* TASK PROMPT
Look through the lines below, find those with the word "vspace", and copy them.

* PROVIDED MATERIAL
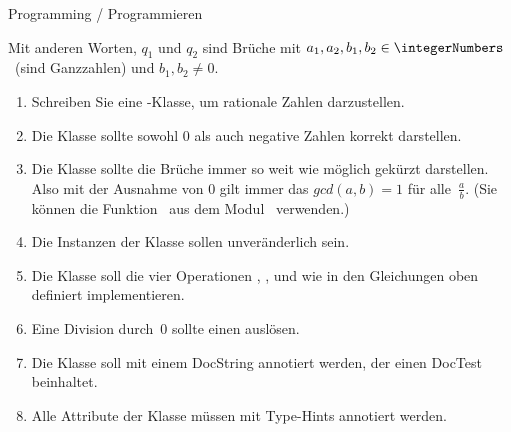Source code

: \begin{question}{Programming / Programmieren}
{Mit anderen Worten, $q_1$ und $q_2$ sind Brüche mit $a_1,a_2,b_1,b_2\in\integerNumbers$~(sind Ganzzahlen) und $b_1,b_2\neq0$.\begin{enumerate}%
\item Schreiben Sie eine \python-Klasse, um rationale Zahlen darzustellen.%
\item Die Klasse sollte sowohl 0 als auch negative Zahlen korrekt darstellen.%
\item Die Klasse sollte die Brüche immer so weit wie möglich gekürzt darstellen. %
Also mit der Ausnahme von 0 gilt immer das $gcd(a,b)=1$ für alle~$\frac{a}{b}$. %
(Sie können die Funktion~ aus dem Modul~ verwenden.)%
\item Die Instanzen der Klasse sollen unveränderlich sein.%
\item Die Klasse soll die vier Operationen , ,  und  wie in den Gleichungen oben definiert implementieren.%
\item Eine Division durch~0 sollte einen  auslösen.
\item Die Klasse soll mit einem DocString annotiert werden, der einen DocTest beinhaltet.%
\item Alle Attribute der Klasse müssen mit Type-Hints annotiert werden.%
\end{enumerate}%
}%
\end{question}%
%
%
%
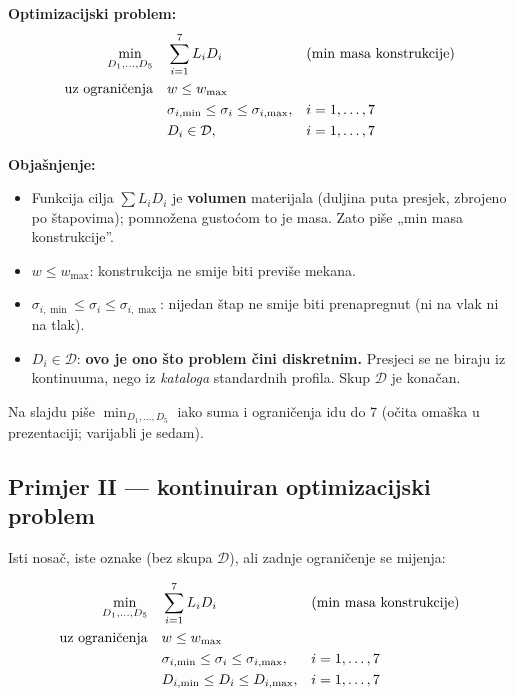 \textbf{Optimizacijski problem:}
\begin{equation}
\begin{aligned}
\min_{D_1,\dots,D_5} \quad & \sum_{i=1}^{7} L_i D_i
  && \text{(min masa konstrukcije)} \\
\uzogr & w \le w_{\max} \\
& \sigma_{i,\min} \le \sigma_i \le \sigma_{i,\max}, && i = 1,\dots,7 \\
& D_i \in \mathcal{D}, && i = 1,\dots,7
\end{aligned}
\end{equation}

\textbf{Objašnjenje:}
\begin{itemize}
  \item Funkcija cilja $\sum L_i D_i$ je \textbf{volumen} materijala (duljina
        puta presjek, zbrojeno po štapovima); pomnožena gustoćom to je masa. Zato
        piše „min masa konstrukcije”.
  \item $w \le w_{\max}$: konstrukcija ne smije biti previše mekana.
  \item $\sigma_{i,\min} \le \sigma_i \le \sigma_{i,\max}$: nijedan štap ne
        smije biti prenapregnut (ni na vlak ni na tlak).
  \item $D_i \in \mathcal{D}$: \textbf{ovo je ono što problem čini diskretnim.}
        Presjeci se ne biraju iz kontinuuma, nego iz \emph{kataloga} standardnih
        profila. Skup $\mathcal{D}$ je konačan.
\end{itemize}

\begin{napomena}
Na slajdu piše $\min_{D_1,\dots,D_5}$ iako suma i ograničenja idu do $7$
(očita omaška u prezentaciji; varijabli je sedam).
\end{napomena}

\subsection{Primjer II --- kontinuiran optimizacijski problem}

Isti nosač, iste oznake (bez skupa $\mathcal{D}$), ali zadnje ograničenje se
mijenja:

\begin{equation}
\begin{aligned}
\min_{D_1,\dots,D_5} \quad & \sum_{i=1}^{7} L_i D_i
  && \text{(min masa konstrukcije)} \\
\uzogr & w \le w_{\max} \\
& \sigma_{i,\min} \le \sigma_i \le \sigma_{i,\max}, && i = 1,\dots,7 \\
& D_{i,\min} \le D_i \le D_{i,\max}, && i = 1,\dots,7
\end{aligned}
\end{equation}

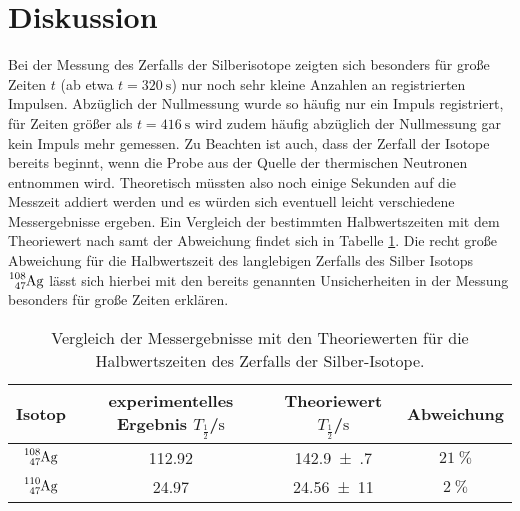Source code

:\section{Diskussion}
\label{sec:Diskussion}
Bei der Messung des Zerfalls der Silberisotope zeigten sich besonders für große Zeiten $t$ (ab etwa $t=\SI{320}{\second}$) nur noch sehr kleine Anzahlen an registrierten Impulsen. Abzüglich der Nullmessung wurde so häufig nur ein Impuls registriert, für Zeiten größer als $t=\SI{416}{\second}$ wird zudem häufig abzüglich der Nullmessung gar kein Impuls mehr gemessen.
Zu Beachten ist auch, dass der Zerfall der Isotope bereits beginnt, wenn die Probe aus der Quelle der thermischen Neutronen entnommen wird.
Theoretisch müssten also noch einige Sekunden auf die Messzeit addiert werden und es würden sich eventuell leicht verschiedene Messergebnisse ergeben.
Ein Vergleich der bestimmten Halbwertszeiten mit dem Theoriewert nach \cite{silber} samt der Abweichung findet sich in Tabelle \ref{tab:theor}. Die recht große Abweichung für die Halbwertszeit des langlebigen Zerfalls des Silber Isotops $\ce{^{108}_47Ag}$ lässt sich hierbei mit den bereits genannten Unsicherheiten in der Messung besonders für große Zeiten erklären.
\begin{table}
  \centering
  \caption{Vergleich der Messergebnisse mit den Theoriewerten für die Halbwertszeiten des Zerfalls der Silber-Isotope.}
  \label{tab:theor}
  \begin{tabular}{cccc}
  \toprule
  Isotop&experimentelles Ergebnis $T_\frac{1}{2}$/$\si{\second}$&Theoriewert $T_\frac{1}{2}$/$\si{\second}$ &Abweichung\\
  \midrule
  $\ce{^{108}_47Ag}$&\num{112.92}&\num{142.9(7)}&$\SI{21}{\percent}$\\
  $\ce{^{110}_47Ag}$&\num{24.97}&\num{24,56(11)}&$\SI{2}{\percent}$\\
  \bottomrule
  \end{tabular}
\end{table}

...

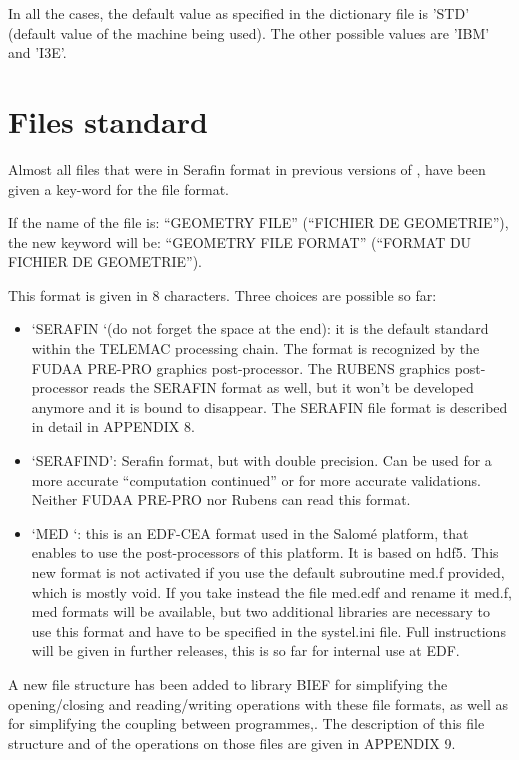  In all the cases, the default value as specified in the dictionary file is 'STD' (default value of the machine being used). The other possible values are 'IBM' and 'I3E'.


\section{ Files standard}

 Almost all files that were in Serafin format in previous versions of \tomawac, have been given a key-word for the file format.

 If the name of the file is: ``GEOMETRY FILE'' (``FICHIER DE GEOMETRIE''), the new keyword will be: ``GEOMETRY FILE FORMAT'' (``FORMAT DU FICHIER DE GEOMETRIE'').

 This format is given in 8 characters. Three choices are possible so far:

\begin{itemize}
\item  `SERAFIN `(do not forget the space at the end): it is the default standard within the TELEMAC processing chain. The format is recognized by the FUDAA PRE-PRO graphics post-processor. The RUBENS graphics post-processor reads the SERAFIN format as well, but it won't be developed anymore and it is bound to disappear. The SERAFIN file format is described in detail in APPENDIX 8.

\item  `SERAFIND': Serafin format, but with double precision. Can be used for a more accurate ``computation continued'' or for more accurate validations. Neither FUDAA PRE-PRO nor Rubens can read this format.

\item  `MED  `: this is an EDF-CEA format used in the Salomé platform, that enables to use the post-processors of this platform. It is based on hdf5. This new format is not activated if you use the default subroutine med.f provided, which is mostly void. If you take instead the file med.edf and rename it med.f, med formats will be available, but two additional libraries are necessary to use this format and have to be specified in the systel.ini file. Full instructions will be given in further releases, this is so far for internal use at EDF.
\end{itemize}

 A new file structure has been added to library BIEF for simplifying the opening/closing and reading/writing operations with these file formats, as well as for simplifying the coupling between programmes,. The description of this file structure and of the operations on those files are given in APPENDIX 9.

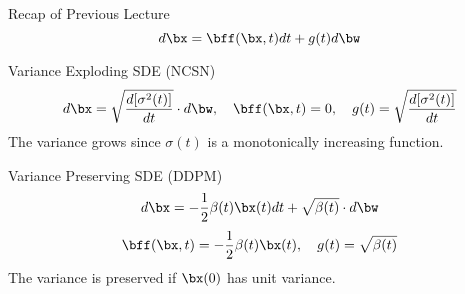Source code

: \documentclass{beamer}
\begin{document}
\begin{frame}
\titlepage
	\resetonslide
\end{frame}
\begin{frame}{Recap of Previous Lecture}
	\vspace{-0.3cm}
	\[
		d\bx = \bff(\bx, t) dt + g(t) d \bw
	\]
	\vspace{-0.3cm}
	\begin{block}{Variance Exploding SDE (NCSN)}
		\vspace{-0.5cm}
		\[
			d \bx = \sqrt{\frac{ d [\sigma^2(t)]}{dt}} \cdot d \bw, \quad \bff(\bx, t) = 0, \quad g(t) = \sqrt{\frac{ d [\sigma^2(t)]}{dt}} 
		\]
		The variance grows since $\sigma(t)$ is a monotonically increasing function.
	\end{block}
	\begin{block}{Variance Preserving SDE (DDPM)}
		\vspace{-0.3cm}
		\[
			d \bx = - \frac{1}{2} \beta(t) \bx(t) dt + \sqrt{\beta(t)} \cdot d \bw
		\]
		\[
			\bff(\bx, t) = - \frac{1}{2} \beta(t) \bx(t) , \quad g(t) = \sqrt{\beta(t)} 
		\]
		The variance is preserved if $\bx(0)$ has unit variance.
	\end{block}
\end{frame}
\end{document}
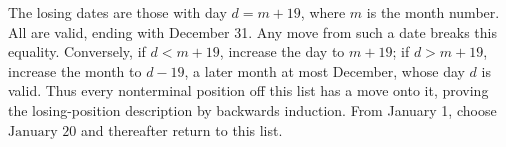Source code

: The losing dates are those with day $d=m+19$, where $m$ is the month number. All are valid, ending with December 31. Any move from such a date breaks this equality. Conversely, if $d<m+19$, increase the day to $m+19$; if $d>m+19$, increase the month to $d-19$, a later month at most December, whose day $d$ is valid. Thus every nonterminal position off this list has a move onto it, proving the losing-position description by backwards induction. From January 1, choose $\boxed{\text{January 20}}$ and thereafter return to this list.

* REPLY TO THE TASK
	\vspace{-0.3cm}
	\vspace{-0.3cm}
		\vspace{-0.5cm}
		\vspace{-0.3cm}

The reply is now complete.